Install K8ssandra on EKS
Tip: This topic is specific to K8ssandra 1.4.x. Consider exploring our most recent (and recommended) implementation: K8ssandra Operator. It includes a K8ssandraCluster
custom resource and supports single- and multi-cluster Cassandra deployments in Kubernetes, for High Availability (HA) capabilities. See the K8ssandra Operator documentatation.
Amazon Elastic Kubernetes Service or “EKS” is a managed Kubernetes service that makes it easy for you to run Kubernetes on AWS and on-premises. EKS is certified Kubernetes conformant, so existing applications that run on upstream Kubernetes are compatible with EKS. AWS automatically manages the availability and scalability of the Kubernetes control plane nodes responsible scheduling containers, managing the availability of applications, storing cluster data, and other key tasks.
Tip
Also available in followup topics are post-install steps and role-based considerations for developers or site reliability engineers (SREs).Minimum deployment
This topic covers provisioning the following infrastructure resources as a minimum for production. See the next section for additional considerations discovered during performance benchmarks.

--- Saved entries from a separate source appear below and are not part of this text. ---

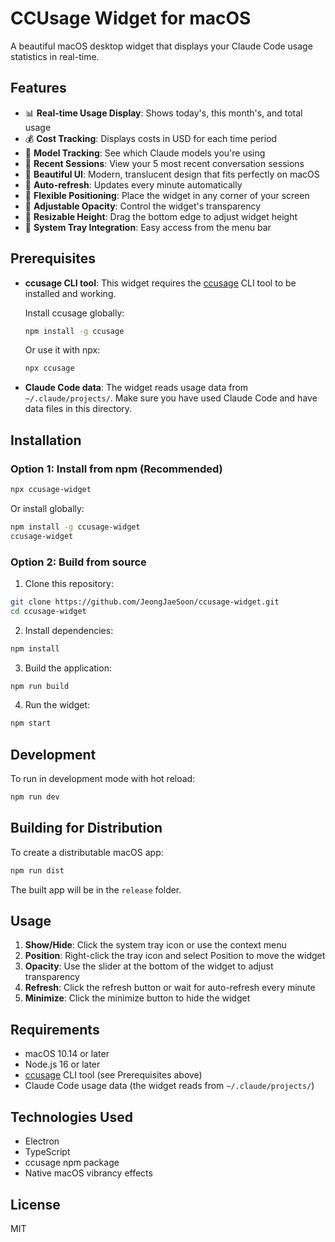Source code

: # CCUsage Widget for macOS

A beautiful macOS desktop widget that displays your Claude Code usage statistics in real-time.

## Features

- 📊 **Real-time Usage Display**: Shows today's, this month's, and total usage
- 💰 **Cost Tracking**: Displays costs in USD for each time period
- 🤖 **Model Tracking**: See which Claude models you're using
- 📱 **Recent Sessions**: View your 5 most recent conversation sessions
- 🎨 **Beautiful UI**: Modern, translucent design that fits perfectly on macOS
- 🔄 **Auto-refresh**: Updates every minute automatically
- 📍 **Flexible Positioning**: Place the widget in any corner of your screen
- 👻 **Adjustable Opacity**: Control the widget's transparency
- 📏 **Resizable Height**: Drag the bottom edge to adjust widget height
- 🚀 **System Tray Integration**: Easy access from the menu bar

## Prerequisites

- **ccusage CLI tool**: This widget requires the [ccusage](https://github.com/ryoppippi/ccusage) CLI tool to be installed and working.
  
  Install ccusage globally:
  ```bash
  npm install -g ccusage
  ```
  
  Or use it with npx:
  ```bash
  npx ccusage
  ```

- **Claude Code data**: The widget reads usage data from `~/.claude/projects/`. Make sure you have used Claude Code and have data files in this directory.

## Installation

### Option 1: Install from npm (Recommended)

```bash
npx ccusage-widget
```

Or install globally:
```bash
npm install -g ccusage-widget
ccusage-widget
```

### Option 2: Build from source

1. Clone this repository:
```bash
git clone https://github.com/JeongJaeSoon/ccusage-widget.git
cd ccusage-widget
```

2. Install dependencies:
```bash
npm install
```

3. Build the application:
```bash
npm run build
```

4. Run the widget:
```bash
npm start
```

## Development

To run in development mode with hot reload:
```bash
npm run dev
```

## Building for Distribution

To create a distributable macOS app:
```bash
npm run dist
```

The built app will be in the `release` folder.

## Usage

1. **Show/Hide**: Click the system tray icon or use the context menu
2. **Position**: Right-click the tray icon and select Position to move the widget
3. **Opacity**: Use the slider at the bottom of the widget to adjust transparency
4. **Refresh**: Click the refresh button or wait for auto-refresh every minute
5. **Minimize**: Click the minimize button to hide the widget

## Requirements

- macOS 10.14 or later
- Node.js 16 or later
- [ccusage](https://github.com/ryoppippi/ccusage) CLI tool (see Prerequisites above)
- Claude Code usage data (the widget reads from `~/.claude/projects/`)

## Technologies Used

- Electron
- TypeScript
- ccusage npm package
- Native macOS vibrancy effects

## License

MIT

- 1x Virtual Private Cloud
- 10x Subnets
- 3x Security Groups (& Rules)
- 1x NAT Gateway
- 1x Internet Gateway
- 3x Elastic IP
- 6x Route Table
- 4x Route Table Association
- 1x EKS cluster with instances spread across multiple Availability Zones.
- 1x EKS Node Group
- 6x Kubernetes workers
- 8 vCPUs
- 64 GB RAM
- 6x Kubernetes workers
- 3x 2TB EBS Volumes (provisioned automatically during installation of K8ssandra)
- 1x Amazon S3 bucket for K8ssandra Medusa backups
On this infrastructure the K8ssandra installation will consist of the following workloads.
- 3x node Apache Cassandra cluster
- 3x node Stargate deployment
- 1x node Prometheus deployment
- 1x node Grafana deployment
- 1x node Reaper deployment
Feel free to update the parameters used during this guide to match your target deployment. This should be considered a minimum for production workloads.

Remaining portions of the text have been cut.